Try to get a buzz going and talk to seveal VCs at the same time. VCs love to invest in deals others are interested in as well (btw, Donald Trump seems a master of creating the 'buzz'). Once you get a term sheet DO NOT STOP LOOKING! That's a huge trap many entrepreneurs fall into - it's psychological because we all hate raising money since it distracts us from actually getting any work done. VCs love to drag things out as long as you let them - the more desperate you get the better. The best way to get a deal wrapped up is to have someone else waiting to invest, so keep looking until the check is in your hand.

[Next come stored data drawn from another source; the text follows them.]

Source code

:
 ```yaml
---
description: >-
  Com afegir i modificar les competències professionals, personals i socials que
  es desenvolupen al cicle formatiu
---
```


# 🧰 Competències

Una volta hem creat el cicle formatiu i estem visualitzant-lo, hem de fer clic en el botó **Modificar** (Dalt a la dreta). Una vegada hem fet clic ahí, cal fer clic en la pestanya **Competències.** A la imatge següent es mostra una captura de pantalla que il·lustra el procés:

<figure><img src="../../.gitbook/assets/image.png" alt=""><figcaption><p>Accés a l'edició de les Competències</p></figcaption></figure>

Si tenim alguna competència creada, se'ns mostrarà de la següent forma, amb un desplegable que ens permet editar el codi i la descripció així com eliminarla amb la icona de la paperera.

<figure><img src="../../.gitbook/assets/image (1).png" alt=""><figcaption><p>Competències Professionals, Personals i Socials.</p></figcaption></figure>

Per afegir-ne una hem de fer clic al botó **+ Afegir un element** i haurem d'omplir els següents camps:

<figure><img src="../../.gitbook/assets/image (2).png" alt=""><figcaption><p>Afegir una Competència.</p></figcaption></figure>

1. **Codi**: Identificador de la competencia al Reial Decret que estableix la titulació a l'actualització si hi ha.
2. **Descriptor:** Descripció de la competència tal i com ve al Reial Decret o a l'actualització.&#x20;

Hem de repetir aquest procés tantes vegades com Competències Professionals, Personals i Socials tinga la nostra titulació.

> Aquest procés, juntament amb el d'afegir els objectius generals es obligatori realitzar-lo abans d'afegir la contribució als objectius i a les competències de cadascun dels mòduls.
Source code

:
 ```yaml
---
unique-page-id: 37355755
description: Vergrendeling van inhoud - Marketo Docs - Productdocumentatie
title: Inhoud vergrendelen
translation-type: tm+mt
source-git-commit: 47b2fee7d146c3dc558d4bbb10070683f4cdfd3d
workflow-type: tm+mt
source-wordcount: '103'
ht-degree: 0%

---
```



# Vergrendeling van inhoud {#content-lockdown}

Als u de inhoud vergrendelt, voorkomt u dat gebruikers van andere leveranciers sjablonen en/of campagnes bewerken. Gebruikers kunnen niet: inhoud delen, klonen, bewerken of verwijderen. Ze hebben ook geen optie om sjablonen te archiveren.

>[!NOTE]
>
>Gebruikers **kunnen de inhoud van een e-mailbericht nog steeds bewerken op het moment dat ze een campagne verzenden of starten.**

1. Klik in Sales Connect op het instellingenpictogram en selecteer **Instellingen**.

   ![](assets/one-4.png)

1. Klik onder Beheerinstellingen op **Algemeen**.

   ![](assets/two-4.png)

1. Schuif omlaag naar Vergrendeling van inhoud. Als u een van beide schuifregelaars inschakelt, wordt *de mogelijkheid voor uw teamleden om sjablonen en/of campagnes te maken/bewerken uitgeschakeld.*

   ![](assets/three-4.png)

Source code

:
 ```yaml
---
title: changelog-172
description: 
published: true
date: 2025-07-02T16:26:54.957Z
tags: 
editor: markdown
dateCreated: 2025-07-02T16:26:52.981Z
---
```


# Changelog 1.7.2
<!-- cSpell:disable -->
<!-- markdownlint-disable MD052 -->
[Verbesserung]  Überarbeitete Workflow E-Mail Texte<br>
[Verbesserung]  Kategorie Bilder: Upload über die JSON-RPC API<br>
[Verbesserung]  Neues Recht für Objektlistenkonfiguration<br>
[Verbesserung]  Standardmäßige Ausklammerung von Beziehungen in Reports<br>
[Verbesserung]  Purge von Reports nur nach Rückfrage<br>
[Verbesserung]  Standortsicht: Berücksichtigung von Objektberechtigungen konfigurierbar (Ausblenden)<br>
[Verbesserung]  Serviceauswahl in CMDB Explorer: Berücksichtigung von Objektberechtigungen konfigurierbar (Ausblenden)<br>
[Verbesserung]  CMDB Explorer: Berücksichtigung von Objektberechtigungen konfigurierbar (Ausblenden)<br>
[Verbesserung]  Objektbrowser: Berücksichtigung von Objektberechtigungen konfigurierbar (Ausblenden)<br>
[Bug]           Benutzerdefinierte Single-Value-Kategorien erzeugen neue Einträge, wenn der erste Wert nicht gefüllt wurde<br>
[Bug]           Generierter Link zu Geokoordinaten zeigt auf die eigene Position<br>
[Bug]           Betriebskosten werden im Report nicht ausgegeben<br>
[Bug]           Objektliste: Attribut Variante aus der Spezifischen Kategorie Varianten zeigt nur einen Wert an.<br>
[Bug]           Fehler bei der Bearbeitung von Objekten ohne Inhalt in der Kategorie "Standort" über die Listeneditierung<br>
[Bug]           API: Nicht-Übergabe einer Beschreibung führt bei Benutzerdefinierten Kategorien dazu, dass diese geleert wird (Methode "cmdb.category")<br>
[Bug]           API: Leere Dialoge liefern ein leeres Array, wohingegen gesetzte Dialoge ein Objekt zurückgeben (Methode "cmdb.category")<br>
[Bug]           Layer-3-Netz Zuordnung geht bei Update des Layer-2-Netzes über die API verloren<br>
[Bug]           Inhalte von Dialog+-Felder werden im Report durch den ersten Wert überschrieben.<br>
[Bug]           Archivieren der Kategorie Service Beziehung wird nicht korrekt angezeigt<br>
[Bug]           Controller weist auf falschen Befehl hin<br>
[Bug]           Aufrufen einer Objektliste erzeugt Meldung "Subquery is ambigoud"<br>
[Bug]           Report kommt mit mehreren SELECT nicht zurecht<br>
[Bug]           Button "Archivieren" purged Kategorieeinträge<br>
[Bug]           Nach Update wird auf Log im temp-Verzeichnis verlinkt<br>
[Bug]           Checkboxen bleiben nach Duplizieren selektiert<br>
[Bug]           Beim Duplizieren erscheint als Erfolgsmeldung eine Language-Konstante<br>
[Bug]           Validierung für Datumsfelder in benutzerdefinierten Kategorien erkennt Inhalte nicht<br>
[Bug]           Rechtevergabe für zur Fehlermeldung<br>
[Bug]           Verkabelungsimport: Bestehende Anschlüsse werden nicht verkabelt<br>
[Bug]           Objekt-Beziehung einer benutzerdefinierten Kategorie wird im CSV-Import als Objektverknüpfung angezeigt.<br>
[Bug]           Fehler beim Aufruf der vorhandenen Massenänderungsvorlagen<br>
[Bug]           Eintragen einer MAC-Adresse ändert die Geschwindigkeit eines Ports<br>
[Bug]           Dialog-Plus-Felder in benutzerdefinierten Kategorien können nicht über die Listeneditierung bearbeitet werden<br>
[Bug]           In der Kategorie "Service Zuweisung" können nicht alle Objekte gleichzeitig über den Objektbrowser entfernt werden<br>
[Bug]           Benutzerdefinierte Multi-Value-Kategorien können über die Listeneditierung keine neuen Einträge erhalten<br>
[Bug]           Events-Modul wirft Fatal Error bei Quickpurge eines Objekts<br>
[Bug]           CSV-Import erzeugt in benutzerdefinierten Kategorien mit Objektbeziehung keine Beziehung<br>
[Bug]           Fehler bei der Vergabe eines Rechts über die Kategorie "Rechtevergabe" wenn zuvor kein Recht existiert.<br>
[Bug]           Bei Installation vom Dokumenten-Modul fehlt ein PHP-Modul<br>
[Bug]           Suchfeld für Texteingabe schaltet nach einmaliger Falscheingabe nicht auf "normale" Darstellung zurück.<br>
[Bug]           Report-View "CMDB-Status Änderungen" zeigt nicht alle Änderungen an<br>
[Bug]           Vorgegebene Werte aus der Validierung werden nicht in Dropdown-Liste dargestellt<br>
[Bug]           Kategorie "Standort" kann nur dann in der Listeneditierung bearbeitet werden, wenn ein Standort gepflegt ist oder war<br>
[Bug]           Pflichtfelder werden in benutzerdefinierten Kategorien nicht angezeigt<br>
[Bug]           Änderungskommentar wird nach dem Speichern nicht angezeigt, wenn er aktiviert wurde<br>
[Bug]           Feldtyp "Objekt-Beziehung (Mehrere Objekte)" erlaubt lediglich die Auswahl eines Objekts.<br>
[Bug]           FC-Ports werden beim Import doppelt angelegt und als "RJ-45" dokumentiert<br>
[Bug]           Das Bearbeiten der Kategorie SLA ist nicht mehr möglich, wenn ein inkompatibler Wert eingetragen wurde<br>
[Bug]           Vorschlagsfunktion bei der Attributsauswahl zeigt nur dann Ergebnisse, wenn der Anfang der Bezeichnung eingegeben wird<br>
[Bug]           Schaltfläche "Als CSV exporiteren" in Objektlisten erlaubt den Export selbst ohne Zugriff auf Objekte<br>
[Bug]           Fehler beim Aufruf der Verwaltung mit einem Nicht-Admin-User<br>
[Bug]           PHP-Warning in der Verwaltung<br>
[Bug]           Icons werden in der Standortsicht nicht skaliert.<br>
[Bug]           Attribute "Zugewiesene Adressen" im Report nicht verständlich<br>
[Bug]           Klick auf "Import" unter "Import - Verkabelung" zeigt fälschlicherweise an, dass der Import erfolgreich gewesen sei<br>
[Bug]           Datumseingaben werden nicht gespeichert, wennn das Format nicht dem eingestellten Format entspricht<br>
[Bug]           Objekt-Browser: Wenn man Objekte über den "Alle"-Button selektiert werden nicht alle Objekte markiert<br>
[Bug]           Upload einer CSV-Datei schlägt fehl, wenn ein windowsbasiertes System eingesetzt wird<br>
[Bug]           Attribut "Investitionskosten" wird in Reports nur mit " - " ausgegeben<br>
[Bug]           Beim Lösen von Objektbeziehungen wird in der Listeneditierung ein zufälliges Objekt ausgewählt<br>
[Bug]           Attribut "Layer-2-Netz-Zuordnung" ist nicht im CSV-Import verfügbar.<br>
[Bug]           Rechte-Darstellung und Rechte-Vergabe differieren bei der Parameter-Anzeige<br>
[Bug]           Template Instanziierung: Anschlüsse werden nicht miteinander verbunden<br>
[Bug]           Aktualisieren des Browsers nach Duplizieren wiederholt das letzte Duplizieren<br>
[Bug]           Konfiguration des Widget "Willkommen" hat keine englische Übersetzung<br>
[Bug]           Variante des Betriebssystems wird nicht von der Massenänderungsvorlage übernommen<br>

Finally, make sure you raise enough - don't be paranoid about giving up equity - the worst thing that can happen to you is to run out of money and having to raise more before hitting your milestones. Nobody wants to throw good money after bad money - this kills many start-ups. Anyway, I also recommend Paul Graham's blog - he provides great insights in how 'the game' is being played and how to build successful startups. Good luck!

Steve Sarakas

Great, thanks. Had a look at PG's blog.

Jeremy Fain

Peter, in the value-halving list, I would have added "empower". It seems that the conclusion of this pretty interesting, and very well written, post could be that companies best valued are customer-centric companies rather than techno-minded ones. This is not so new after all.